It has been debated how far Browne derived this idea from Dutch Anabaptists in Norwich and elsewhere. Doubtless the “covenant” idea was most characteristic of Anabaptists. But they connected it closely with adult baptism, whereas Browne enjoined baptism for the children of those already in covenant, and in no case taught re-baptism. Thus he evidently made “the willing covenant” of conscious faith the essence of the matter, and regarded the sign or seal as secondary. Considering, then, his other differences from Anabaptist theories, and the absence of any hint to the contrary in his own autobiographical references, “it is safe to affirm that he had no conscious indebtedness to the Anabaptists” (Williston Walker, Creeds and Platforms of Congreg., New York, 1893, p. 16). If he adopted ideas then in the air, whether of Anabaptist or other origin (see p. 706, footnote 1), he did so as seeing them in Scripture.

From Browne’s idea of a holy people, covenanted to walk after Christ’s mind and will, all else flowed, as is set forth in his Book which sheweth the life and manners of all true Christians. As it may be called the primary classic of congregational theory, its leading principles must here be summarized. Hearing the word of God unto obedience being due to “the gift of His Spirit to His children,” every church member is a spiritual person, with a measure of the spirit and office of King, Priest and Prophet, to be exercised directly under the supreme Headship of Christ. Thus mutual oversight and care are among the duties of the members of Christ’s body; while their collective inspiration, enabling them to “try the gifts of godliness” of specially endowed fellow-members, is the divine warrant in election to church office. Thus the “authority and office” of “church governors” is not derived from the people, but from God, “by due consent and agreement of the church.” Conference between sister churches for counsel is provided for; so that, while autonomous, they do not live as isolated units. Such were the leading features of Browne’s Congregationalism, as a polity distinct from both Episcopacy and Presbyterianism. Any varieties in the congregational genus which emerge later on, keep within his general outlines. To this fact the very nickname “Brownists,” usually given to early “Separatists” by accident, but Congregationalists in essence, is itself witness.

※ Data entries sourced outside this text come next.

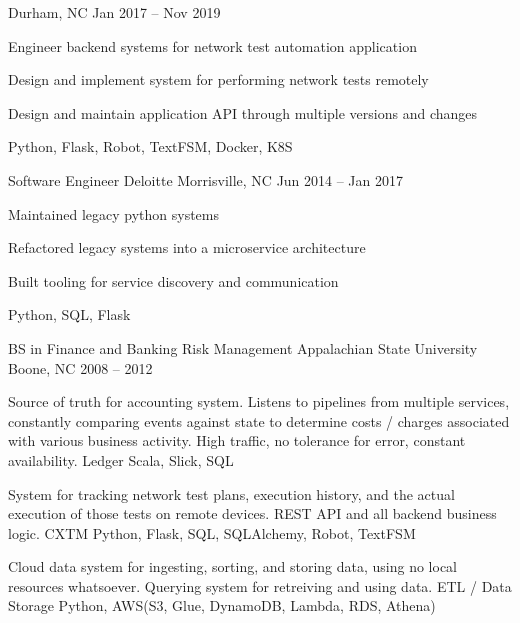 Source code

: \documentclass[]{awesome-cv}
\begin{document}
\begin{cventries}
	{Durham, NC}
	{Jan 2017 – Nov 2019}
	{\begin{cvitems}
		\item {Engineer backend systems for network test automation application}
		\item {Design and implement system for performing network tests remotely}
		\item {Design and maintain application API through multiple versions and changes}
		\item {Python, Flask, Robot, TextFSM, Docker, K8S}
		\end{cvitems}}
	\cventry
	{Software Engineer}
	{Deloitte}
	{Morrisville, NC}
	{Jun 2014 – Jan 2017}
	{\begin{cvitems}
		\item {Maintained legacy python systems}
		\item {Refactored legacy systems into a microservice architecture}
		\item {Built tooling for service discovery and communication}
		\item {Python, SQL, Flask}
		\end{cvitems}}
\end{cventries}
\begin{cventries}
	\cventry
	{BS in Finance and Banking \textbar{} Risk Management}
	{Appalachian State University}
	{Boone, NC}
	{2008 – 2012}
	{}
\end{cventries}

\vspace{-2mm}

\begin{cventries}
	\cventry
	{Source of truth for accounting system. Listens to pipelines from multiple services, constantly comparing events against state to determine costs / charges associated with various business activity. High traffic, no tolerance for error, constant availability.}
	{Ledger}
	{Scala, Slick, SQL}
	{}
	{}
	
	\vspace{-5mm}
	\cventry
	{System for tracking network test plans, execution history, and the actual execution of those tests on remote devices. REST API and all backend business logic.}
	{CXTM}
	{Python, Flask, SQL, SQLAlchemy, Robot, TextFSM}
	{}
	{}
	
	\vspace{-5mm}
	\cventry
	{Cloud data system for ingesting, sorting, and storing data, using no local resources whatsoever. Querying system for retreiving and using data.}
	{ETL / Data Storage}
	{Python, AWS(S3, Glue, DynamoDB, Lambda, RDS, Athena)}
	{}
	{}
	
	\vspace{-5mm}
\end{cventries}

\ 
\end{document}
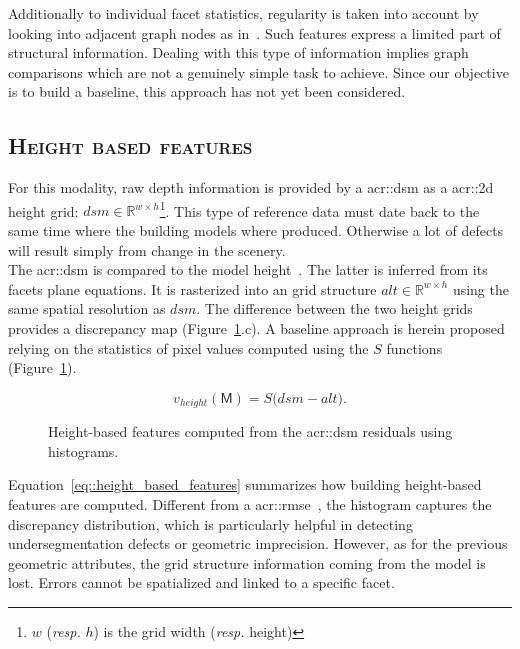         Additionally to individual facet statistics, regularity is taken into account by looking into adjacent graph nodes as in~\parencite{zhou20102}.
        Such features express a limited  part of structural information.
        Dealing with this type of information implies graph comparisons which are not a genuinely simple task to achieve.
        Since our objective is to build a baseline, this approach has not yet been considered.

    \subsection{\textsc{Height based features}}
        \label{subsec::learned_evaluation::baseline::height}
        For this modality, raw depth information is provided by a \gls{acr::dsm} as a \gls{acr::2d} height grid: $dsm \in \mathbb{R}^{w\times h}$\footnote{$w$ (\textit{resp.} $h$) is the grid width (\textit{resp.} height)}.
        This type of reference data must date back to the same time where the building models where produced.
        Otherwise a lot of defects will result simply from change in the scenery.\\

        The \gls{acr::dsm} is compared to the model height~\parencite{bredif20073d,zebedin2008fusion}.
        The latter is inferred from its facets plane equations.
        It is rasterized into an grid structure $alt \in \mathbb{R}^{w\times h}$ using the same spatial resolution as $dsm$.
        The difference between the two height grids provides a discrepancy map (Figure~\ref{fig::height_based_features}.c).
        A baseline approach is herein proposed relying on the statistics of pixel values computed using the $S$ functions (Figure~\ref{fig::height_based_features}).

        \begin{equation}
            \label{eq::height_based_features}
            v_{height}(\mathsf{M}) = S\big( dsm - alt \big).
        \end{equation}
        \begin{figure}[htpb]
            \centering
            
            \caption{
                \label{fig::height_based_features}
                Height-based features computed from the \gls{acr::dsm} residuals using histograms.
            }
        \end{figure}

        Equation~\ref{eq::height_based_features} summarizes how building height-based features are computed.
        Different from a \gls{acr::rmse}~\parencite{lafarge2012creating,poullis2013framework}, the histogram captures the discrepancy distribution, which is particularly helpful in detecting undersegmentation defects or geometric imprecision.
        However, as for the previous geometric attributes, the grid structure information coming from the model is lost.
        Errors cannot be spatialized and linked to a specific facet.


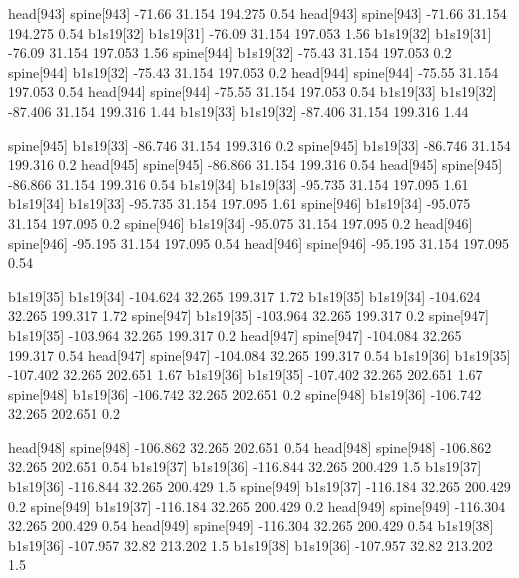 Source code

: head[943]    spine[943]    -71.66    31.154    194.275    0.54
head[943]    spine[943]    -71.66    31.154    194.275    0.54
b1s19[32]    b1s19[31]    -76.09    31.154    197.053    1.56
b1s19[32]    b1s19[31]    -76.09    31.154    197.053    1.56
spine[944]    b1s19[32]    -75.43    31.154    197.053    0.2
spine[944]    b1s19[32]    -75.43    31.154    197.053    0.2
head[944]    spine[944]    -75.55    31.154    197.053    0.54
head[944]    spine[944]    -75.55    31.154    197.053    0.54
b1s19[33]    b1s19[32]    -87.406    31.154    199.316    1.44
b1s19[33]    b1s19[32]    -87.406    31.154    199.316    1.44


spine[945]    b1s19[33]    -86.746    31.154    199.316    0.2
spine[945]    b1s19[33]    -86.746    31.154    199.316    0.2
head[945]    spine[945]    -86.866    31.154    199.316    0.54
head[945]    spine[945]    -86.866    31.154    199.316    0.54
b1s19[34]    b1s19[33]    -95.735    31.154    197.095    1.61
b1s19[34]    b1s19[33]    -95.735    31.154    197.095    1.61
spine[946]    b1s19[34]    -95.075    31.154    197.095    0.2
spine[946]    b1s19[34]    -95.075    31.154    197.095    0.2
head[946]    spine[946]    -95.195    31.154    197.095    0.54
head[946]    spine[946]    -95.195    31.154    197.095    0.54


b1s19[35]    b1s19[34]    -104.624    32.265    199.317    1.72
b1s19[35]    b1s19[34]    -104.624    32.265    199.317    1.72
spine[947]    b1s19[35]    -103.964    32.265    199.317    0.2
spine[947]    b1s19[35]    -103.964    32.265    199.317    0.2
head[947]    spine[947]    -104.084    32.265    199.317    0.54
head[947]    spine[947]    -104.084    32.265    199.317    0.54
b1s19[36]    b1s19[35]    -107.402    32.265    202.651    1.67
b1s19[36]    b1s19[35]    -107.402    32.265    202.651    1.67
spine[948]    b1s19[36]    -106.742    32.265    202.651    0.2
spine[948]    b1s19[36]    -106.742    32.265    202.651    0.2


head[948]    spine[948]    -106.862    32.265    202.651    0.54
head[948]    spine[948]    -106.862    32.265    202.651    0.54
b1s19[37]    b1s19[36]    -116.844    32.265    200.429    1.5
b1s19[37]    b1s19[36]    -116.844    32.265    200.429    1.5
spine[949]    b1s19[37]    -116.184    32.265    200.429    0.2
spine[949]    b1s19[37]    -116.184    32.265    200.429    0.2
head[949]    spine[949]    -116.304    32.265    200.429    0.54
head[949]    spine[949]    -116.304    32.265    200.429    0.54
b1s19[38]    b1s19[36]    -107.957    32.82    213.202    1.5
b1s19[38]    b1s19[36]    -107.957    32.82    213.202    1.5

“The kingdom of God was not to be begun by whole parishes, but rather of the worthiest, were they never so few.” This sentence from Browne’s spiritual autobiography contains the root of the whole matter, and explains the title of his other chief work, also of 1582, A Treatise of Reformation without tarrying for any, and of the wickedness of those Preachers which will not reform till the Magistrate command or compel them. Here he, first of known English writers, sets forth a doctrine which, while falling short of the Anabaptist theory that the civil ruler has no standing in the affairs of the Church, in that religion is a matter of the individual conscience before God, yet marks a certain advance upon current views. Magistrates “have not that authority over the church as to be . . . spiritual Kings . . . but only to rule the commonwealth in all outward justice. . . . And therefore also because the Church is in a commonwealth, it is of their charge; that is, concerning the outward provision and outward justice, they are to look to it. But to compel religion, to plant churches by power, and to force a submission to ecclesiastical government by laws and penalties, belongeth not to them . . . neither yet to the Church” (Treatise, &c., p. 12). Here Browne distinguishes acceptance of the covenant relation with God (religion) and the forming or “planting” of churches on the basis of God’s covenant (with its laws of government), from the enforcing of the covenant voluntarily accepted, whether by church-excommunication or by civil penalties—the latter only in cases of flagrant impiety, such as idolatry, blasphemy or Sabbath-breaking. In virtue of this distinction which implied that the nation was not actually in covenant with God, he taught a relative toleration. In this he was in advance even of most Separatists, who held with Barrow[1] “that the Prince ought to compel all their subjects to the hearing of God’s Word in the public exercises of the church.” As, however, the prince might approve a false type of Church, in spite of what they[2] both assumed to be the clear teaching of Scripture, and should so far be resisted, Browne and Barrow found themselves practically in the same attitude towards the prince’s religious coercion. It was part of their higher allegiance to the King of kings.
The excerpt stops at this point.